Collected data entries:

********

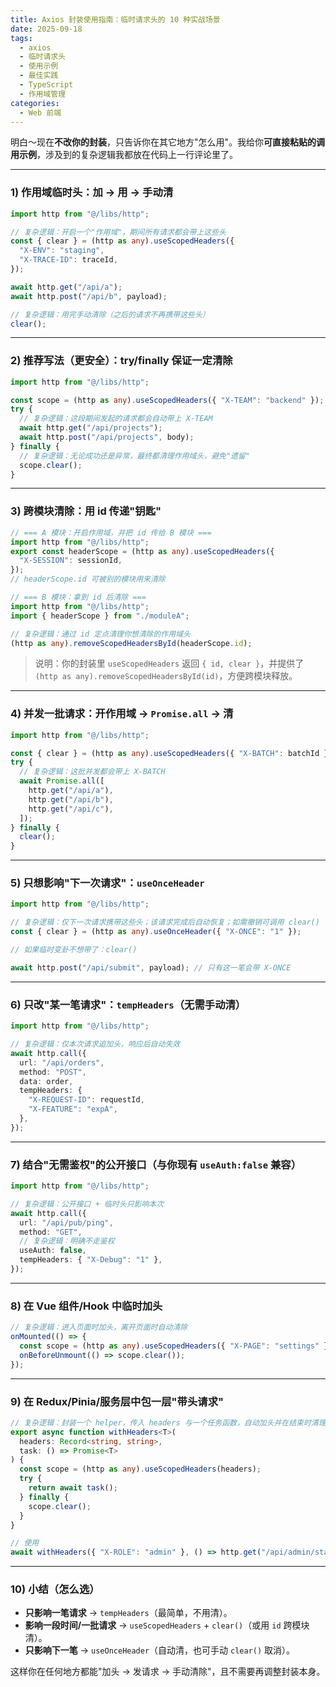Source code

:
 ```yaml
---
title: Axios 封装使用指南：临时请求头的 10 种实战场景
date: 2025-09-18
tags:
  - axios
  - 临时请求头
  - 使用示例
  - 最佳实践
  - TypeScript
  - 作用域管理
categories:
  - Web 前端
---
```


明白～现在**不改你的封装**，只告诉你在其它地方"怎么用"。我给你**可直接粘贴的调用示例**，涉及到的复杂逻辑我都放在代码上一行评论里了。

---

### 1) 作用域临时头：加 → 用 → 手动清

```ts
import http from "@/libs/http";

// 复杂逻辑：开启一个"作用域"，期间所有请求都会带上这些头
const { clear } = (http as any).useScopedHeaders({
  "X-ENV": "staging",
  "X-TRACE-ID": traceId,
});

await http.get("/api/a");
await http.post("/api/b", payload);

// 复杂逻辑：用完手动清除（之后的请求不再携带这些头）
clear();
```

---

### 2) 推荐写法（更安全）：try/finally 保证一定清除

```ts
import http from "@/libs/http";

const scope = (http as any).useScopedHeaders({ "X-TEAM": "backend" });
try {
  // 复杂逻辑：这段期间发起的请求都会自动带上 X-TEAM
  await http.get("/api/projects");
  await http.post("/api/projects", body);
} finally {
  // 复杂逻辑：无论成功还是异常，最终都清理作用域头，避免"遗留"
  scope.clear();
}
```

---

### 3) 跨模块清除：用 id 传递"钥匙"

```ts
// === A 模块：开启作用域，并把 id 传给 B 模块 ===
import http from "@/libs/http";
export const headerScope = (http as any).useScopedHeaders({
  "X-SESSION": sessionId,
});
// headerScope.id 可被别的模块用来清除

// === B 模块：拿到 id 后清除 ===
import http from "@/libs/http";
import { headerScope } from "./moduleA";

// 复杂逻辑：通过 id 定点清理你想清除的作用域头
(http as any).removeScopedHeadersById(headerScope.id);
```

> 说明：你的封装里 `useScopedHeaders` 返回 `{ id, clear }`，并提供了 `(http as any).removeScopedHeadersById(id)`，方便跨模块释放。

---

### 4) 并发一批请求：开作用域 → `Promise.all` → 清

```ts
import http from "@/libs/http";

const { clear } = (http as any).useScopedHeaders({ "X-BATCH": batchId });
try {
  // 复杂逻辑：这批并发都会带上 X-BATCH
  await Promise.all([
    http.get("/api/a"),
    http.get("/api/b"),
    http.get("/api/c"),
  ]);
} finally {
  clear();
}
```

---

### 5) 只想影响"下一次请求"：`useOnceHeader`

```ts
import http from "@/libs/http";

// 复杂逻辑：仅下一次请求携带这些头；该请求完成后自动恢复；如需撤销可调用 clear()
const { clear } = (http as any).useOnceHeader({ "X-ONCE": "1" });

// 如果临时变卦不想带了：clear()

await http.post("/api/submit", payload); // 只有这一笔会带 X-ONCE
```

---

### 6) 只改"某一笔请求"：`tempHeaders`（无需手动清）

```ts
import http from "@/libs/http";

// 复杂逻辑：仅本次请求追加头，响应后自动失效
await http.call({
  url: "/api/orders",
  method: "POST",
  data: order,
  tempHeaders: {
    "X-REQUEST-ID": requestId,
    "X-FEATURE": "expA",
  },
});
```

---

### 7) 结合"无需鉴权"的公开接口（与你现有 `useAuth:false` 兼容）

```ts
import http from "@/libs/http";

// 复杂逻辑：公开接口 + 临时头只影响本次
await http.call({
  url: "/api/pub/ping",
  method: "GET",
  // 复杂逻辑：明确不走鉴权
  useAuth: false,
  tempHeaders: { "X-Debug": "1" },
});
```

---

### 8) 在 Vue 组件/Hook 中临时加头

```ts
// 复杂逻辑：进入页面时加头，离开页面时自动清除
onMounted(() => {
  const scope = (http as any).useScopedHeaders({ "X-PAGE": "settings" });
  onBeforeUnmount(() => scope.clear());
});
```

---

### 9) 在 Redux/Pinia/服务层中包一层"带头请求"

```ts
// 复杂逻辑：封装一个 helper，传入 headers 与一个任务函数，自动加头并在结束时清理
export async function withHeaders<T>(
  headers: Record<string, string>,
  task: () => Promise<T>
) {
  const scope = (http as any).useScopedHeaders(headers);
  try {
    return await task();
  } finally {
    scope.clear();
  }
}

// 使用
await withHeaders({ "X-ROLE": "admin" }, () => http.get("/api/admin/stats"));
```

---

### 10) 小结（怎么选）

- **只影响一笔请求** → `tempHeaders`（最简单，不用清）。
- **影响一段时间/一批请求** → `useScopedHeaders` + `clear()`（或用 `id` 跨模块清）。
- **只影响下一笔** → `useOnceHeader`（自动清，也可手动 `clear()` 取消）。

这样你在任何地方都能"加头 → 发请求 → 手动清除"，且不需要再调整封装本身。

********

**GOAL OF THE EXERCISE:** Every line of the data above is to be repeated exactly; the images are to be left out.

**WRITTEN SOLUTION:**
Source code

:
 ```yaml
---
title: Axios 封装使用指南：临时请求头的 10 种实战场景
date: 2025-09-18
tags:
  - axios
  - 临时请求头
  - 使用示例
  - 最佳实践
  - TypeScript
  - 作用域管理
categories:
  - Web 前端
---
```


明白～现在**不改你的封装**，只告诉你在其它地方"怎么用"。我给你**可直接粘贴的调用示例**，涉及到的复杂逻辑我都放在代码上一行评论里了。

---

### 1) 作用域临时头：加 → 用 → 手动清

```ts
import http from "@/libs/http";

// 复杂逻辑：开启一个"作用域"，期间所有请求都会带上这些头
const { clear } = (http as any).useScopedHeaders({
  "X-ENV": "staging",
  "X-TRACE-ID": traceId,
});

await http.get("/api/a");
await http.post("/api/b", payload);

// 复杂逻辑：用完手动清除（之后的请求不再携带这些头）
clear();
```

---

### 2) 推荐写法（更安全）：try/finally 保证一定清除

```ts
import http from "@/libs/http";

const scope = (http as any).useScopedHeaders({ "X-TEAM": "backend" });
try {
  // 复杂逻辑：这段期间发起的请求都会自动带上 X-TEAM
  await http.get("/api/projects");
  await http.post("/api/projects", body);
} finally {
  // 复杂逻辑：无论成功还是异常，最终都清理作用域头，避免"遗留"
  scope.clear();
}
```

---

### 3) 跨模块清除：用 id 传递"钥匙"

```ts
// === A 模块：开启作用域，并把 id 传给 B 模块 ===
import http from "@/libs/http";
export const headerScope = (http as any).useScopedHeaders({
  "X-SESSION": sessionId,
});
// headerScope.id 可被别的模块用来清除

// === B 模块：拿到 id 后清除 ===
import http from "@/libs/http";
import { headerScope } from "./moduleA";

// 复杂逻辑：通过 id 定点清理你想清除的作用域头
(http as any).removeScopedHeadersById(headerScope.id);
```

> 说明：你的封装里 `useScopedHeaders` 返回 `{ id, clear }`，并提供了 `(http as any).removeScopedHeadersById(id)`，方便跨模块释放。

---

### 4) 并发一批请求：开作用域 → `Promise.all` → 清

```ts
import http from "@/libs/http";

const { clear } = (http as any).useScopedHeaders({ "X-BATCH": batchId });
try {
  // 复杂逻辑：这批并发都会带上 X-BATCH
  await Promise.all([
    http.get("/api/a"),
    http.get("/api/b"),
    http.get("/api/c"),
  ]);
} finally {
  clear();
}
```

---

### 5) 只想影响"下一次请求"：`useOnceHeader`

```ts
import http from "@/libs/http";

// 复杂逻辑：仅下一次请求携带这些头；该请求完成后自动恢复；如需撤销可调用 clear()
const { clear } = (http as any).useOnceHeader({ "X-ONCE": "1" });

// 如果临时变卦不想带了：clear()

await http.post("/api/submit", payload); // 只有这一笔会带 X-ONCE
```

---

### 6) 只改"某一笔请求"：`tempHeaders`（无需手动清）

```ts
import http from "@/libs/http";

// 复杂逻辑：仅本次请求追加头，响应后自动失效
await http.call({
  url: "/api/orders",
  method: "POST",
  data: order,
  tempHeaders: {
    "X-REQUEST-ID": requestId,
    "X-FEATURE": "expA",
  },
});
```

---

### 7) 结合"无需鉴权"的公开接口（与你现有 `useAuth:false` 兼容）

```ts
import http from "@/libs/http";

// 复杂逻辑：公开接口 + 临时头只影响本次
await http.call({
  url: "/api/pub/ping",
  method: "GET",
  // 复杂逻辑：明确不走鉴权
  useAuth: false,
  tempHeaders: { "X-Debug": "1" },
});
```

---

### 8) 在 Vue 组件/Hook 中临时加头

```ts
// 复杂逻辑：进入页面时加头，离开页面时自动清除
onMounted(() => {
  const scope = (http as any).useScopedHeaders({ "X-PAGE": "settings" });
  onBeforeUnmount(() => scope.clear());
});
```

---

### 9) 在 Redux/Pinia/服务层中包一层"带头请求"

```ts
// 复杂逻辑：封装一个 helper，传入 headers 与一个任务函数，自动加头并在结束时清理
export async function withHeaders<T>(
  headers: Record<string, string>,
  task: () => Promise<T>
) {
  const scope = (http as any).useScopedHeaders(headers);
  try {
    return await task();
  } finally {
    scope.clear();
  }
}

// 使用
await withHeaders({ "X-ROLE": "admin" }, () => http.get("/api/admin/stats"));
```

---

### 10) 小结（怎么选）

- **只影响一笔请求** → `tempHeaders`（最简单，不用清）。
- **影响一段时间/一批请求** → `useScopedHeaders` + `clear()`（或用 `id` 跨模块清）。
- **只影响下一笔** → `useOnceHeader`（自动清，也可手动 `clear()` 取消）。

这样你在任何地方都能"加头 → 发请求 → 手动清除"，且不需要再调整封装本身。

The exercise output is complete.